Task goal:
Each line that includes "รองร" must be copied from the records.

Material supplied:
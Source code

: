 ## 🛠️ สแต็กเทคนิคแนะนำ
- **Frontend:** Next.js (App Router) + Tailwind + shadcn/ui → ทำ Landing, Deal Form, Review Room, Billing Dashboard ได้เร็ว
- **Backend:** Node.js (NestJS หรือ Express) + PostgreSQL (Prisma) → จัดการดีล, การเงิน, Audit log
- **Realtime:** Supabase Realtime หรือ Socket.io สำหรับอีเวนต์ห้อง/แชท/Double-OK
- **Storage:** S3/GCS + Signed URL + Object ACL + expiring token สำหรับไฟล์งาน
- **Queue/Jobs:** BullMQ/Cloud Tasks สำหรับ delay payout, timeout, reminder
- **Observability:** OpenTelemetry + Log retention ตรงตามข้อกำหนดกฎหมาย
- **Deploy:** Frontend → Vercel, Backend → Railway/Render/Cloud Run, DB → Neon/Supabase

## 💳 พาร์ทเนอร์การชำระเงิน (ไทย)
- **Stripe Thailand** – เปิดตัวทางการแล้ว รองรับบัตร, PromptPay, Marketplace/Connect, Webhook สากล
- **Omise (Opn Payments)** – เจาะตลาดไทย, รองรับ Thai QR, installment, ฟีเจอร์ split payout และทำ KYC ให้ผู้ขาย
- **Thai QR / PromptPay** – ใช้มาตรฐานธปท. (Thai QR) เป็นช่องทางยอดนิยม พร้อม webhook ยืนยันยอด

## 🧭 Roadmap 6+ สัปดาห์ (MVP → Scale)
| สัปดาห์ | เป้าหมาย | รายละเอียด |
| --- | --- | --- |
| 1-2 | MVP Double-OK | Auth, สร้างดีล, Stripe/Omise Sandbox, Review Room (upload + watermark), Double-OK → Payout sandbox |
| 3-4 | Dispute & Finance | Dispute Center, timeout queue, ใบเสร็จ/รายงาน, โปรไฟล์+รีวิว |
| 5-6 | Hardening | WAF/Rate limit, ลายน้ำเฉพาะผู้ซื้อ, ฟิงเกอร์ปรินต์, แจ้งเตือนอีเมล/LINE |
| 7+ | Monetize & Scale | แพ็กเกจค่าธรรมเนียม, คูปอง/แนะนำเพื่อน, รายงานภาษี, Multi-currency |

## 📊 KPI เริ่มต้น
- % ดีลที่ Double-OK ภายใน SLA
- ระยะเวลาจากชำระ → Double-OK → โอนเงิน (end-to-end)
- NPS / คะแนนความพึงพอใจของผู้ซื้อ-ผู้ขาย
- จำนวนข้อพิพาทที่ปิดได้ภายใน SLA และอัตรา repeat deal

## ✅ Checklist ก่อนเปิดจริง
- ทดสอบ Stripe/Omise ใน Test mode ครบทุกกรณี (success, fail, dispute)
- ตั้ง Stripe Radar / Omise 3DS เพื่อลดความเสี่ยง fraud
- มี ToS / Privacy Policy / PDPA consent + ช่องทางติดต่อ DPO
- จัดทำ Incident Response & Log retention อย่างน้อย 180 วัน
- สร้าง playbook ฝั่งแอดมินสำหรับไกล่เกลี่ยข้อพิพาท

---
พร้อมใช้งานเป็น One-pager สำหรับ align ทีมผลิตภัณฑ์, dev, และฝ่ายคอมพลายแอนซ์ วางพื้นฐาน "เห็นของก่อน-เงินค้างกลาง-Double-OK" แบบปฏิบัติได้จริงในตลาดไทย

Response area:
- **Stripe Thailand** – เปิดตัวทางการแล้ว รองรับบัตร, PromptPay, Marketplace/Connect, Webhook สากล
- **Omise (Opn Payments)** – เจาะตลาดไทย, รองรับ Thai QR, installment, ฟีเจอร์ split payout และทำ KYC ให้ผู้ขาย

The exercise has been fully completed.